1. A nova proposta de reforma do mapa judiciário está mais próxima daquilo que o governo pretende concretizar: o encerramento da maioria dos tribunais do espaço rural português e o fim do acesso à justiça aos portugueses ostracizados e que teimam em viver no interior. De acordo com mais este plano do ministério da Justiça, o governo pretende extinguir 54 tribunais, mais sete que na proposta anterior. No distrito da Guarda “salva-se” Figueira de Castelo Rodrigo, mas pretende-se acabar com os tribunais nas cidades de Sabugal, Foz Côa e Mêda, onde deverão ser criadas extensões judiciais, além de Fornos de Algodres.

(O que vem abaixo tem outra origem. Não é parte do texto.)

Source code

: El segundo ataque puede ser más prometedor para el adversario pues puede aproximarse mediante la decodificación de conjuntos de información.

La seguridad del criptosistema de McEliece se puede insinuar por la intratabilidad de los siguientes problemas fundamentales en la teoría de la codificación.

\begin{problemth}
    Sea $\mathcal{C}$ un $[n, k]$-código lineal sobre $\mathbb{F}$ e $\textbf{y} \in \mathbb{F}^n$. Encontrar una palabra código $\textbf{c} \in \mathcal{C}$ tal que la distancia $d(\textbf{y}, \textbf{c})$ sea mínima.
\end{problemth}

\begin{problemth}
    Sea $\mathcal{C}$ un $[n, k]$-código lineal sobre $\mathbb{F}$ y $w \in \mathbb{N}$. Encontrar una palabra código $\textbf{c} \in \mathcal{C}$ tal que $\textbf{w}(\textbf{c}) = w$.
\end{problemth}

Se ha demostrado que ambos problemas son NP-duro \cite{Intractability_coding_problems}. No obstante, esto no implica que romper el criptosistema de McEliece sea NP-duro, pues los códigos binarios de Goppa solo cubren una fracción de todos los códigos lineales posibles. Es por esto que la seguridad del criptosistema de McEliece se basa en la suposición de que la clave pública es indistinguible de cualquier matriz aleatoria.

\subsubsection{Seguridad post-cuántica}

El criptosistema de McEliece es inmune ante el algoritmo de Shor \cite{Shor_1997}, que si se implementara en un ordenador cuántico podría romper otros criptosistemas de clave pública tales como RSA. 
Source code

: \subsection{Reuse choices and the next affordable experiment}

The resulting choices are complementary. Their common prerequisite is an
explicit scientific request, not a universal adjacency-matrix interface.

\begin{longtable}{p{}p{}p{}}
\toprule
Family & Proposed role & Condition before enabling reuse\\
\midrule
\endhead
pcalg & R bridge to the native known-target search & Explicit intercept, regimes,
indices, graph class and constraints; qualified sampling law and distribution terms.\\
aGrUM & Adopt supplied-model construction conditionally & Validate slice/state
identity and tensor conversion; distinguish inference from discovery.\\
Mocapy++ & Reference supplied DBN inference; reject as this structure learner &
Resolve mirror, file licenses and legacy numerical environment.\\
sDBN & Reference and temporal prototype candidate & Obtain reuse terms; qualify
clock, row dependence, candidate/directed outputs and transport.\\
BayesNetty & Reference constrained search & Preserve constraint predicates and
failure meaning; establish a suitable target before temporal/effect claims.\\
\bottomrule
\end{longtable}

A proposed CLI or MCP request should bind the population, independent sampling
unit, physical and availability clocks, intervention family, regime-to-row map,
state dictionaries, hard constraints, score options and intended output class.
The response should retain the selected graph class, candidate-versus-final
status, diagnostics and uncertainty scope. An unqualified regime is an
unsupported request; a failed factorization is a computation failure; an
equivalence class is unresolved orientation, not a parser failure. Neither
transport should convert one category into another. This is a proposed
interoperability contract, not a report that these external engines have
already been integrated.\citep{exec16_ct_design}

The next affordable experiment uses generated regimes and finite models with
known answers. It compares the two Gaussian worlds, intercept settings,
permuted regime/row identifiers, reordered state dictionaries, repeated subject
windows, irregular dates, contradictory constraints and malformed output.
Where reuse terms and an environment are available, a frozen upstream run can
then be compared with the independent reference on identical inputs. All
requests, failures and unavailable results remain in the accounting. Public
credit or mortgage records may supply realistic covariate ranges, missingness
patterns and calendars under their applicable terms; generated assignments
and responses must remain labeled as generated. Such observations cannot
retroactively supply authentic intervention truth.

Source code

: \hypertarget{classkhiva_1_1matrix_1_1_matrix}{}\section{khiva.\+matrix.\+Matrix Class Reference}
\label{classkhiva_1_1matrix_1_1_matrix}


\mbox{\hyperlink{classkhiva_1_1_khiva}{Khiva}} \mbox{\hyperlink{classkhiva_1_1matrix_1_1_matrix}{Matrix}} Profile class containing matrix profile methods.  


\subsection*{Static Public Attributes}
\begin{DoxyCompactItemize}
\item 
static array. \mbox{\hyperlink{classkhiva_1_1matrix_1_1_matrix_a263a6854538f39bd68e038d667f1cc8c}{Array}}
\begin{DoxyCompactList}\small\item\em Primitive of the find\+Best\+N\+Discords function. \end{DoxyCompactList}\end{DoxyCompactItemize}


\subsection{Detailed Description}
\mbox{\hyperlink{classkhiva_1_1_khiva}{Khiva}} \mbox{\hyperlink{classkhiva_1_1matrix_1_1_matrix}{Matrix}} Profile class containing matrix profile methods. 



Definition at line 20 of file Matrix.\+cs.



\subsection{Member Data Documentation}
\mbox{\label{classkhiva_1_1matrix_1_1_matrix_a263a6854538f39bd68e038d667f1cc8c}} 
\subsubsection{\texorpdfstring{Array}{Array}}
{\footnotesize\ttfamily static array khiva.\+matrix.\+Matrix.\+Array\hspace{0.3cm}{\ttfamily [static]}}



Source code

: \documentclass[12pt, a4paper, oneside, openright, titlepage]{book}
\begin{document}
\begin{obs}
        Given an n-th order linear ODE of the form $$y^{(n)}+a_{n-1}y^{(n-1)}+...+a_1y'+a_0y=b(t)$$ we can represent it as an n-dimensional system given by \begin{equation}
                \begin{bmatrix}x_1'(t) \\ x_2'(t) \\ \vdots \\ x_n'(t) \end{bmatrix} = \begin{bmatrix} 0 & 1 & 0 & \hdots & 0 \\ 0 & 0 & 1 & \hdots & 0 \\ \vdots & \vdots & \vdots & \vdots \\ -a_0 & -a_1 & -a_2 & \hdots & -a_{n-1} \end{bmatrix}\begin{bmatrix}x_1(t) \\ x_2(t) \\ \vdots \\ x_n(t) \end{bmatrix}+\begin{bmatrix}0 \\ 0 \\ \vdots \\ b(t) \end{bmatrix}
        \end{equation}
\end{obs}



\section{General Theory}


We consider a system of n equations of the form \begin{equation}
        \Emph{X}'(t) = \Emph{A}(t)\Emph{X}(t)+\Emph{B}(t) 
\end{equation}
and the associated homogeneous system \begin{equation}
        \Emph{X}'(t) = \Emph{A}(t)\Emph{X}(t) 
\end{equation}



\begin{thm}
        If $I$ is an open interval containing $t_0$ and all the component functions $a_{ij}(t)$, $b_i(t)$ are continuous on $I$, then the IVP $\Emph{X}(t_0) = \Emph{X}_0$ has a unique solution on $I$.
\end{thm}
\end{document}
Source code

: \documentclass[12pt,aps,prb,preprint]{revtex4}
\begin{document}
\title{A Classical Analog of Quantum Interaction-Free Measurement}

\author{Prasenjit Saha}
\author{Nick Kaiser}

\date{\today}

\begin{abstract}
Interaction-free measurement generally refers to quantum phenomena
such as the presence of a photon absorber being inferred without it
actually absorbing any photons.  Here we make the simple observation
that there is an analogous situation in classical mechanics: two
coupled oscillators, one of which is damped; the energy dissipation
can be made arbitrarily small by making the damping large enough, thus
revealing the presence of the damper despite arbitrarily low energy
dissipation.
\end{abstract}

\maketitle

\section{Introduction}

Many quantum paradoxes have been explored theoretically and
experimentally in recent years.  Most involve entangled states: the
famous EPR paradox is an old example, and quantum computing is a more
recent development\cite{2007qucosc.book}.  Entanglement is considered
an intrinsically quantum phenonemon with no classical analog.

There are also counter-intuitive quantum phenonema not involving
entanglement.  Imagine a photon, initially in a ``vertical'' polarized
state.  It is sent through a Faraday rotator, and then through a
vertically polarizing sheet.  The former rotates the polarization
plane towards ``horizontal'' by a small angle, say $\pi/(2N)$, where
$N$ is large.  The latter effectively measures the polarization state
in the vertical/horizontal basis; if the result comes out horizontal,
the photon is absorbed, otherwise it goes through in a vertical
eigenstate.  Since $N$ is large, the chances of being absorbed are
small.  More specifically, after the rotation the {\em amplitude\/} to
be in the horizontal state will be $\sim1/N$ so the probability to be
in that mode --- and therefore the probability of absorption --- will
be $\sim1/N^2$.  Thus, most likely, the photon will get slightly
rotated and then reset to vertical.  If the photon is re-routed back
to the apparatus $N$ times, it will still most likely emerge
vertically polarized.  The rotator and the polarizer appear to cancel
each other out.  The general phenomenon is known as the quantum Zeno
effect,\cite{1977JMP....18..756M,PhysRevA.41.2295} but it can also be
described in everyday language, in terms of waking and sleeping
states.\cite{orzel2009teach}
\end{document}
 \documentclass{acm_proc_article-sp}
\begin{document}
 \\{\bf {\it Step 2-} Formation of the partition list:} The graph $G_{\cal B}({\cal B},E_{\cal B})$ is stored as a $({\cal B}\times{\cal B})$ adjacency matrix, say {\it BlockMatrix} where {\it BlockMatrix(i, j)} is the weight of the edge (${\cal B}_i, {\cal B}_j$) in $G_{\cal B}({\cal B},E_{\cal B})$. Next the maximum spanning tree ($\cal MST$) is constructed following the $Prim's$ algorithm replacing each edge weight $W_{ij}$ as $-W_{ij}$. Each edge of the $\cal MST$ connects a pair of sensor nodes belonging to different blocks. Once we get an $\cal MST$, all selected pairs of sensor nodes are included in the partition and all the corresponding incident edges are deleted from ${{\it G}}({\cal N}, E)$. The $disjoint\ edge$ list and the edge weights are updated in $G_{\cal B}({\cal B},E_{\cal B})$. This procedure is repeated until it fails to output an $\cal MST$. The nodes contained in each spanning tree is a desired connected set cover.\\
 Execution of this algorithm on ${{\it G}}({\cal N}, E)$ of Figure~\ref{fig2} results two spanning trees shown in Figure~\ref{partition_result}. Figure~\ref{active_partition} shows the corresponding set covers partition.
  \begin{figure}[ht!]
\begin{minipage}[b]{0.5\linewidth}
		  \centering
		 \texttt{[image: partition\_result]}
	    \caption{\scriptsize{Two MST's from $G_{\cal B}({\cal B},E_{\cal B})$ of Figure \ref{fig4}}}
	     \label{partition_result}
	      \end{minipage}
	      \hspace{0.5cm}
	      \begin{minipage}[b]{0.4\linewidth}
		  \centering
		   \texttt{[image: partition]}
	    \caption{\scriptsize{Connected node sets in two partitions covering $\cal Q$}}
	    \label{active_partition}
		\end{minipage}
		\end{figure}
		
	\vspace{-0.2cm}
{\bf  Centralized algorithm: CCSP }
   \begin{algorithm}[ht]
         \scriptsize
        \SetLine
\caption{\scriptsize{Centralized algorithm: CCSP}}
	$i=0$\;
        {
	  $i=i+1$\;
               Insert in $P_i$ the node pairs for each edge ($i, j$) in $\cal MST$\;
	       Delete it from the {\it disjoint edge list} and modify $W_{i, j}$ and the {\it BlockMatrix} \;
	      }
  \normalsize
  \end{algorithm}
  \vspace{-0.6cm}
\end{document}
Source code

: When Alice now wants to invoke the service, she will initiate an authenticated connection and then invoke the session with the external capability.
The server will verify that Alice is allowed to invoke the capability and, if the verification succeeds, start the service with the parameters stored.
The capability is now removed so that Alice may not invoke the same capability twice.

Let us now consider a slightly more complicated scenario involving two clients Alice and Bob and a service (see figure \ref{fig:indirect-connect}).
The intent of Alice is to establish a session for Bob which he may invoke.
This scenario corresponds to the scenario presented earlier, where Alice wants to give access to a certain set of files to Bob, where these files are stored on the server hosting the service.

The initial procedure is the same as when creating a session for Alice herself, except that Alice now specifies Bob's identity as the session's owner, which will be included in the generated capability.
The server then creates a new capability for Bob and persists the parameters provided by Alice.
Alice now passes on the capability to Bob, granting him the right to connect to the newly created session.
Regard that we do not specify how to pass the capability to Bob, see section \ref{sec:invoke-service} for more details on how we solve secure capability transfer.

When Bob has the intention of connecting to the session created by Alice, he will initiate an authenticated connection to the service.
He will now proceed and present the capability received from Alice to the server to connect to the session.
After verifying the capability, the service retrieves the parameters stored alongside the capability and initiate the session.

A extinção de tribunais será mais uma machadada no interior, será mais um passo na irredutível senda da desertificação e no caminho do empobrecimento. E será o primeiro passo para a grande reforma da administração do território tantas vezes preconizada a partir de Lisboa… O território precisa de facto de uma grande reforma, porém, essa deve ter como aspiração o reordenamento e o desenvolvimento do país como um todo, não a morte. Infelizmente, a administração pública centraliza-se cada vez mais em Lisboa, arrastando mais pessoas para a área urbana da capital e deixando o resto do território cada vez mais vazio de pessoas, de serviços, de projetos, de vida… Hoje são os tribunais de Fornos, Foz Côa, Mêda e Sabugal a receberem a certidão de óbito; amanhã serão os serviços de Finanças, os centros de saúde (ou o que resta deles), os municípios, as escolas (as que ainda sobrevivem)… A este ritmo irão desaparecer muito rapidamente e com eles desaparecerão não apensas os serviços, mas o trabalho, o emprego de muitas pessoas.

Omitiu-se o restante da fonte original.